No conclusive statements can be made about God or about reality, and therefore all statements about theism or atheism are speculations - just as statements about reality are speculations. Derrida tries to avoid a new dualism between speculative realism and speculative mysticism concerning the Other or Stranger. The best way to avoid these different speculations is to focus on what one does have, namely texts, which one can understand as the turn to literature, rather than the turn to religion. In Kearney'sAnatheism (2010) there is also a turn to literature, but towards the mystical stranger or Other in various literary texts. Kearney turns to literature by identifying themes of Otherness in three novels of Western literature. The turn to literature referred to here is the turn to text and nothing beyond text, which is a turn to the textual without anything beyond. It is a turn to what happens in texts, to turn to 'the way the subject's own activity is inscribed into reality' (Žižek 2009:244; author's italics). This could also be described as the turn to the textual, and thus a turn to the anthropocene (the time-space created by human language).

 

Christ in the anthropocene: Christology

The way the subject's own activity is inscribed into reality, could be stated as: the way the subject's grammatisation, and thus individuation, is inscribed.
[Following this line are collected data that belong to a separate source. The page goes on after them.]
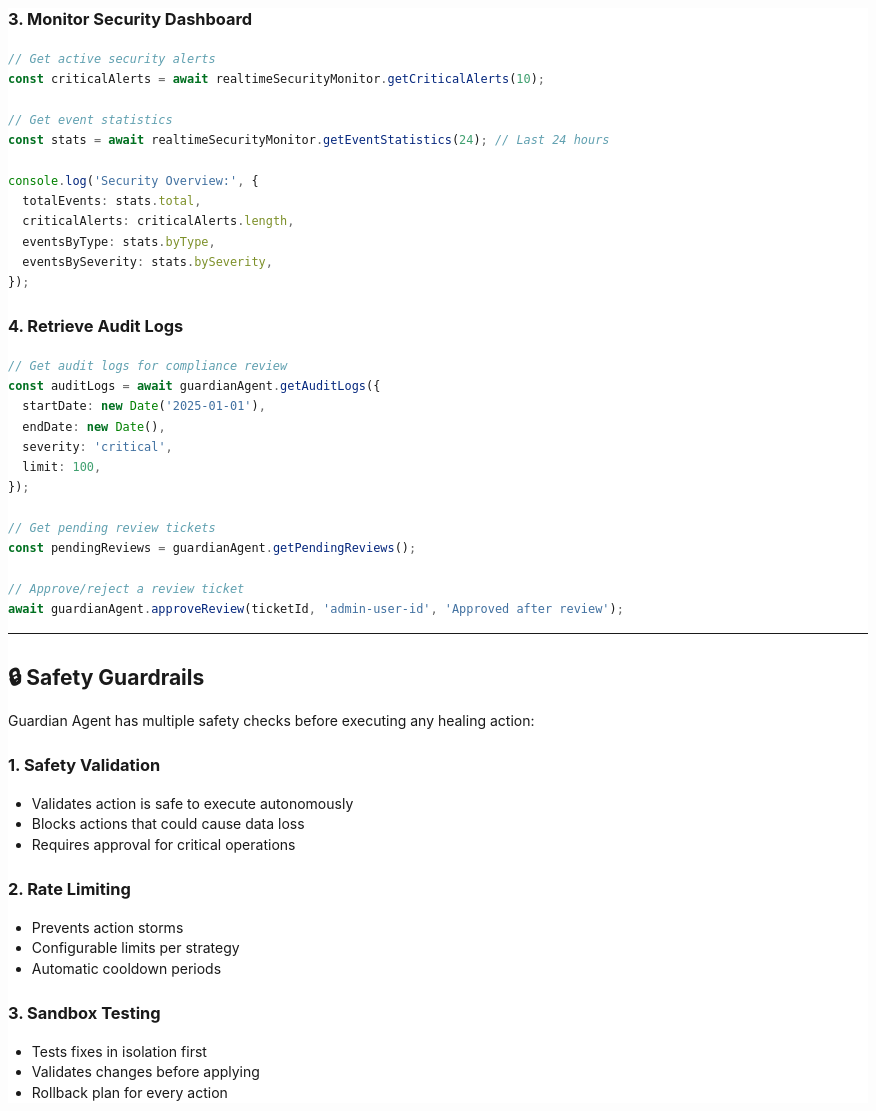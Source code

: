 ### 3. Monitor Security Dashboard

```typescript
// Get active security alerts
const criticalAlerts = await realtimeSecurityMonitor.getCriticalAlerts(10);

// Get event statistics
const stats = await realtimeSecurityMonitor.getEventStatistics(24); // Last 24 hours

console.log('Security Overview:', {
  totalEvents: stats.total,
  criticalAlerts: criticalAlerts.length,
  eventsByType: stats.byType,
  eventsBySeverity: stats.bySeverity,
});
```

### 4. Retrieve Audit Logs

```typescript
// Get audit logs for compliance review
const auditLogs = await guardianAgent.getAuditLogs({
  startDate: new Date('2025-01-01'),
  endDate: new Date(),
  severity: 'critical',
  limit: 100,
});

// Get pending review tickets
const pendingReviews = guardianAgent.getPendingReviews();

// Approve/reject a review ticket
await guardianAgent.approveReview(ticketId, 'admin-user-id', 'Approved after review');
```

---

## 🔒 Safety Guardrails

Guardian Agent has multiple safety checks before executing any healing action:

### 1. Safety Validation
- Validates action is safe to execute autonomously
- Blocks actions that could cause data loss
- Requires approval for critical operations

### 2. Rate Limiting
- Prevents action storms
- Configurable limits per strategy
- Automatic cooldown periods

### 3. Sandbox Testing
- Tests fixes in isolation first
- Validates changes before applying
- Rollback plan for every action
The activity of the subject is the creation of signs to supplement reality, and this supplemented or cloned reality becomes a dangerous supplement, according to Derrida, as it is always apharmakon haunted by différance.

Laruelle (2010) argues that différance is one more transcendental decision that relates texts (inscriptions) to reality, and therefore essentially remains a philosophy of difference. Derrida does not argue that différance marks the relationship between text and reality, but différance marks, scars, disrupts and auto-deconstructs texts. It is something grammatological -something that happens in texts - and yet he argues for the relationship between text and reality via his idea of the trace, which is closely linked to différance. The trace is understood as a past that was never present and a future that is always still to come (see Derrida 1982:12, 21). This past never present and future always still to come haunts the texts, and this haunting characterises the relationship between texts and its other. Laruelle argues, according to Brassier (2003:27), that this is still a non-relationship relationship. The alternative that Laruelle proposes is a radicalisation of Derrida's 'there is no outside text', namely a determination-in-the-last-instance, understood as a given-without-givenness. The best way to understand the text according to Laruelle, is as radical hyle. A radical hyle is an axiomatic utterance, determined-in-the-last-instance, a given-without-givenness, as cloned and therefore as vision-in-One. It is cloned on the basis of one or other arbitrary decision (see Brassier2001; Meylahn 2013a). A radical hyle 'enacts matter's transcendental foreclosure to thought within thought' (Brassier 2001:10).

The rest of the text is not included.